Beantragt der Rechtsanwalt/Steuerberater im finanzgerichtlichen Verfahren Akteneinsicht, so ist dies grundsätzlich nur in den Räumen eines Gerichts oder einer Behörde unter Aufsicht eines im öffentlichen Dienst stehenden Bediensteten möglich. Ein Anspruch auf Übersendung von Aktenkopien kann nicht aus der DSGVO (Datenschutz-Grundverordnung) hergeleitet werden.

Sachverhalt

Der Rechtsanwalt/Steuerberater der Steuerpflichtigen hatte beim FG beantragt, ihm Akteneinsicht durch Übersendung der vollständigen Akten im Original oder in Kopie in seine Kanzleiräume zu gewähren. Er verwies in seinem Antrag auf das „Gebaren“ des Beklagten, der erst nach Aufforderung des Senats nach der mündlichen Verhandlung die Akten im Original vorgelegt hatte. Dies mache eine umfangreiche Recherche am Arbeitsplatz erforderlich. Eine solche sei ihm in einem Gericht weder möglich noch zumutbar. Bei den hamburgischen Gerichten gebe es auch keinen Kopierer für Externe. Zusätzlich wurde die Übersendung vollständiger Kopien der Akten gemäß Art. 15 DSGVO beantragt.

 

Entscheidungsgründe

Das FG entschied mit Beschluss, dass Einsicht in Papierakten grundsätzlich nur

  • in den Räumen eines Gerichts oder einer Behörde
  • unter Aufsicht eines im öffentlichen Dienst stehenden Bediensteten

möglich sei. Es gebe keinen Rechtsanspruch auf die Übersendung von Akten oder die Überlassung vollständiger Kopien. Form und Ort der Akteneinsicht werde durch § 78 Abs. 2 und 3 der Finanzgerichtsordnung ausdrücklich geregelt.

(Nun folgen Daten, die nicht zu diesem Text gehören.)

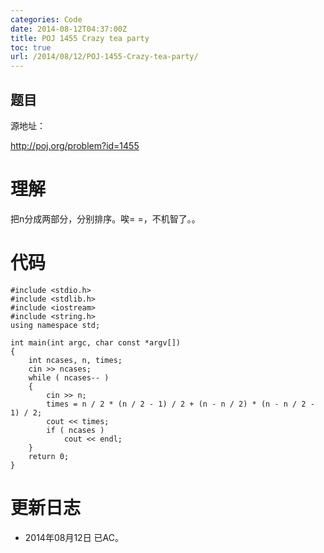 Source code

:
 ```yaml
---
categories: Code
date: 2014-08-12T04:37:00Z
title: POJ 1455 Crazy tea party
toc: true
url: /2014/08/12/POJ-1455-Crazy-tea-party/
---
```


## 题目
源地址：

http://poj.org/problem?id=1455

# 理解
把n分成两部分，分别排序。唉= =，不机智了。。

<!--more-->

# 代码

```
#include <stdio.h>
#include <stdlib.h>
#include <iostream>
#include <string.h>
using namespace std;

int main(int argc, char const *argv[])
{
    int ncases, n, times;
    cin >> ncases;
    while ( ncases-- )
    {
        cin >> n;
        times = n / 2 * (n / 2 - 1) / 2 + (n - n / 2) * (n - n / 2 - 1) / 2;
        cout << times;
        if ( ncases )
            cout << endl;
    }
    return 0;
}

```

# 更新日志
- 2014年08月12日 已AC。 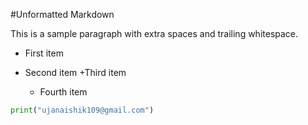 #Unformatted Markdown

This is a sample paragraph with extra spaces and trailing whitespace.

- First item
- Second item
  +Third item


    *    Fourth item

```py
print("ujanaishik109@gmail.com")

```
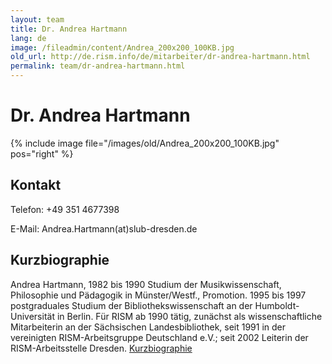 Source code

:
 ```yaml
---
layout: team
title: Dr. Andrea Hartmann
lang: de
image: /fileadmin/content/Andrea_200x200_100KB.jpg
old_url: http://de.rism.info/de/mitarbeiter/dr-andrea-hartmann.html
permalink: team/dr-andrea-hartmann.html
---
```


# Dr. Andrea Hartmann

{% include image file="/images/old/Andrea_200x200_100KB.jpg" pos="right" %}

## Kontakt

Telefon: +49 351 4677398

E-Mail: Andrea.Hartmann(at)slub-dresden.de

## Kurzbiographie

Andrea Hartmann, 1982 bis 1990 Studium der Musikwissenschaft, Philosophie und Pädagogik in Münster/Westf., Promotion. 1995 bis 1997 postgraduales Studium der Bibliothekswissenschaft an der Humboldt-Universität in Berlin. Für RISM ab 1990 tätig, zunächst als wissenschaftliche Mitarbeiterin an der Sächsischen Landesbibliothek, seit 1991 in der vereinigten RISM-Arbeitsgruppe Deutschland e.V.; seit 2002 Leiterin der RISM-Arbeitsstelle Dresden.
[Kurzbiographie](kurzbiografie.html)


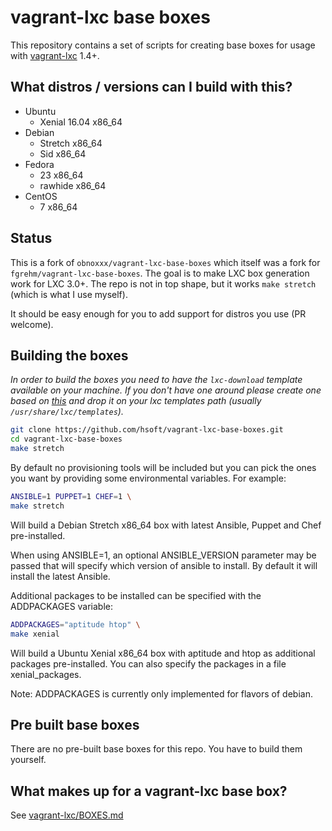 # vagrant-lxc base boxes

This repository contains a set of scripts for creating base boxes for usage with
[vagrant-lxc](https://github.com/fgrehm/vagrant-lxc) 1.4+.

## What distros / versions can I build with this?

* Ubuntu
  - Xenial 16.04 x86_64
* Debian
  - Stretch x86_64
  - Sid x86_64
* Fedora
  - 23 x86_64
  - rawhide x86_64
* CentOS
  - 7 x86_64

## Status

This is a fork of `obnoxxx/vagrant-lxc-base-boxes` which itself was a fork for
`fgrehm/vagrant-lxc-base-boxes`. The goal is to make LXC box generation work for LXC 3.0+. The
repo is not in top shape, but it works `make stretch` (which is what I use myself).

It should be easy enough for you to add support for distros you use (PR welcome).

## Building the boxes

_In order to build the boxes you need to have the `lxc-download`
template available on your machine. If you don't have one around please
create one based on [this](https://github.com/lxc/lxc/blob/master/templates/lxc-download.in)
and drop it on your lxc templates path (usually `/usr/share/lxc/templates`)._

```sh
git clone https://github.com/hsoft/vagrant-lxc-base-boxes.git
cd vagrant-lxc-base-boxes
make stretch
```

By default no provisioning tools will be included but you can pick the ones
you want by providing some environmental variables. For example:

```sh
ANSIBLE=1 PUPPET=1 CHEF=1 \
make stretch
```

Will build a Debian Stretch x86_64 box with latest Ansible, Puppet and Chef pre-installed.

When using ANSIBLE=1, an optional ANSIBLE_VERSION parameter may be passed that
will specify which version of ansible to install. By default it will install
the latest Ansible.

Additional packages to be installed can be specified with the ADDPACKAGES variable:

```sh
ADDPACKAGES="aptitude htop" \
make xenial
```

Will build a Ubuntu Xenial x86_64 box with aptitude and htop as additional
packages pre-installed. You can also specify the packages in a file
xenial_packages.

Note: ADDPACKAGES is currently only implemented for flavors of debian.

## Pre built base boxes

There are no pre-built base boxes for this repo. You have to build them yourself.

## What makes up for a vagrant-lxc base box?

See [vagrant-lxc/BOXES.md](https://github.com/fgrehm/vagrant-lxc/blob/master/BOXES.md)

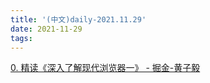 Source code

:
 ```yaml
---
title: '(中文)daily-2021.11.29'
date: 2021-11-29
tags:
---
```


[0. 精读《深入了解现代浏览器一》 - 掘金-黄子毅](https://juejin.cn/post/7035791817803038728) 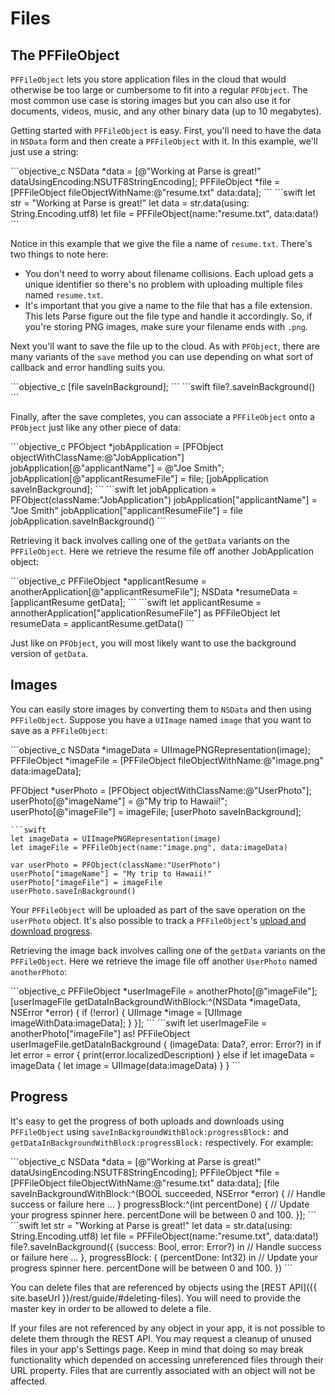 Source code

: # Files

## The PFFileObject

`PFFileObject` lets you store application files in the cloud that would otherwise be too large or cumbersome to fit into a regular `PFObject`. The most common use case is storing images but you can also use it for documents, videos, music, and any other binary data (up to 10 megabytes).

Getting started with `PFFileObject` is easy. First, you'll need to have the data in `NSData` form and then create a `PFFileObject` with it. In this example, we'll just use a string:

<div class="language-toggle" markdown="1">
```objective_c
NSData *data = [@"Working at Parse is great!" dataUsingEncoding:NSUTF8StringEncoding];
PFFileObject *file = [PFFileObject fileObjectWithName:@"resume.txt" data:data];
```
```swift
let str = "Working at Parse is great!"
let data = str.data(using: String.Encoding.utf8)
let file = PFFileObject(name:"resume.txt", data:data!)
```
</div>

Notice in this example that we give the file a name of `resume.txt`. There's two things to note here:

*   You don't need to worry about filename collisions. Each upload gets a unique identifier so there's no problem with uploading multiple files named `resume.txt`.
*   It's important that you give a name to the file that has a file extension. This lets Parse figure out the file type and handle it accordingly. So, if you're storing PNG images, make sure your filename ends with `.png`.

Next you'll want to save the file up to the cloud. As with `PFObject`, there are many variants of the `save` method you can use depending on what sort of callback and error handling suits you.

<div class="language-toggle" markdown="1">
```objective_c
[file saveInBackground];
```
```swift
file?.saveInBackground()
```
</div>

Finally, after the save completes, you can associate a `PFFileObject` onto a `PFObject` just like any other piece of data:

<div class="language-toggle" markdown="1">
```objective_c
PFObject *jobApplication = [PFObject objectWithClassName:@"JobApplication"]
jobApplication[@"applicantName"] = @"Joe Smith";
jobApplication[@"applicantResumeFile"] = file;
[jobApplication saveInBackground];
```
```swift
let jobApplication = PFObject(className:"JobApplication")
jobApplication["applicantName"] = "Joe Smith"
jobApplication["applicantResumeFile"] = file
jobApplication.saveInBackground()
```
</div>

Retrieving it back involves calling one of the `getData` variants on the `PFFileObject`. Here we retrieve the resume file off another JobApplication object:

<div class="language-toggle" markdown="1">
```objective_c
PFFileObject *applicantResume = anotherApplication[@"applicantResumeFile"];
NSData *resumeData = [applicantResume getData];
```
```swift
let applicantResume = annotherApplication["applicationResumeFile"] as PFFileObject
let resumeData = applicantResume.getData()
```
</div>

Just like on `PFObject`, you will most likely want to use the background version of `getData`.

## Images

You can easily store images by converting them to `NSData` and then using `PFFileObject`. Suppose you have a `UIImage` named `image` that you want to save as a `PFFileObject`:

<div class="language-toggle" markdown="1">
```objective_c
NSData *imageData = UIImagePNGRepresentation(image);
PFFileObject *imageFile = [PFFileObject fileObjectWithName:@"image.png" data:imageData];

PFObject *userPhoto = [PFObject objectWithClassName:@"UserPhoto"];
userPhoto[@"imageName"] = @"My trip to Hawaii!";
userPhoto[@"imageFile"] = imageFile;
[userPhoto saveInBackground];
```
```swift
let imageData = UIImagePNGRepresentation(image)
let imageFile = PFFileObject(name:"image.png", data:imageData)

var userPhoto = PFObject(className:"UserPhoto")
userPhoto["imageName"] = "My trip to Hawaii!"
userPhoto["imageFile"] = imageFile
userPhoto.saveInBackground()
```
</div>

Your `PFFileObject` will be uploaded as part of the save operation on the `userPhoto` object. It's also possible to track a `PFFileObject`'s [upload and download progress](#progress).

Retrieving the image back involves calling one of the `getData` variants on the `PFFileObject`. Here we retrieve the image file off another `UserPhoto` named `anotherPhoto`:

<div class="language-toggle" markdown="1">
```objective_c
PFFileObject *userImageFile = anotherPhoto[@"imageFile"];
[userImageFile getDataInBackgroundWithBlock:^(NSData *imageData, NSError *error) {
    if (!error) {
        UIImage *image = [UIImage imageWithData:imageData];
    }
}];
```
```swift
let userImageFile = anotherPhoto["imageFile"] as! PFFileObject
userImageFile.getDataInBackground { (imageData: Data?, error: Error?) in
    if let error = error {
        print(error.localizedDescription)
    } else if let imageData = imageData {
        let image = UIImage(data:imageData)
    }
}
```
</div>

## Progress

It's easy to get the progress of both uploads and downloads using `PFFileObject` using `saveInBackgroundWithBlock:progressBlock:` and `getDataInBackgroundWithBlock:progressBlock:` respectively. For example:

<div class="language-toggle" markdown="1">
```objective_c
NSData *data = [@"Working at Parse is great!" dataUsingEncoding:NSUTF8StringEncoding];
PFFileObject *file = [PFFileObject fileObjectWithName:@"resume.txt" data:data];
[file saveInBackgroundWithBlock:^(BOOL succeeded, NSError *error) {
  // Handle success or failure here ...
} progressBlock:^(int percentDone) {
  // Update your progress spinner here. percentDone will be between 0 and 100.
}];
```
```swift
let str = "Working at Parse is great!"
let data = str.data(using: String.Encoding.utf8)
let file = PFFileObject(name:"resume.txt", data:data!)
file?.saveInBackground({ (success: Bool, error: Error?) in
    // Handle success or failure here ...
}, progressBlock: { (percentDone: Int32) in
    // Update your progress spinner here. percentDone will be between 0 and 100.
})
```
</div>

You can delete files that are referenced by objects using the [REST API]({{ site.baseUrl }}/rest/guide/#deleting-files). You will need to provide the master key in order to be allowed to delete a file.

If your files are not referenced by any object in your app, it is not possible to delete them through the REST API. You may request a cleanup of unused files in your app's Settings page. Keep in mind that doing so may break functionality which depended on accessing unreferenced files through their URL property. Files that are currently associated with an object will not be affected.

Danach werde den Beteiligten Einsicht in die in Papierform geführten Gerichtsakten und die dem Gericht vorgelegten Akten „in Diensträumen“ gewährt. Kanzleiräume eines Rechtsanwalts seien keine Diensträume. Besondere Gründe, die ausnahmsweise eine Aktenübersendung rechtfertigen könnten, lägen nicht vor.

Der Prozessbevollmächtigte könne nach Akteneinsicht an einem anderen Gericht oder einer Behörde dem FG eine Liste mit Aktenseiten, die er kopiert haben wolle, vorlegen. Soweit nicht von vornherein ersichtlich sei, dass der Prozessbevollmächtigte bereits im Besitz entsprechender Kopien oder Mehrfertigungen ist, würde der Senat dem entsprechenden Wunsch vollumfänglich entsprechen.

§ 78 FGO verpflichte das Finanzgericht nicht, Behördenakten zu digitalisieren. Daher müsse das Finanzgericht keine elektronische Fassung der in Papierform geführten Behördenakten herstellen und hierauf einen elektronischen Zugriff ermöglichen.

Aus der Datenschutz-Grundverordnung ergebe sich auch kein Anspruch auf Übersendung von Aktenkopien. Dessen Anwendung im Finanzgerichtsverfahren normiere die FGO nicht. Die Finanzgerichtsordnung gehe dem Datenschutzrecht und dem Auskunftsrecht aus der Datenschutz-Grundverordnung vor.

 

Praxistipp 

Form und Ort der Akteneinsicht richten sich also ausschließlich nach der Finanzgerichtsordnung und nicht nach der Datenschutz-Grundverordnung.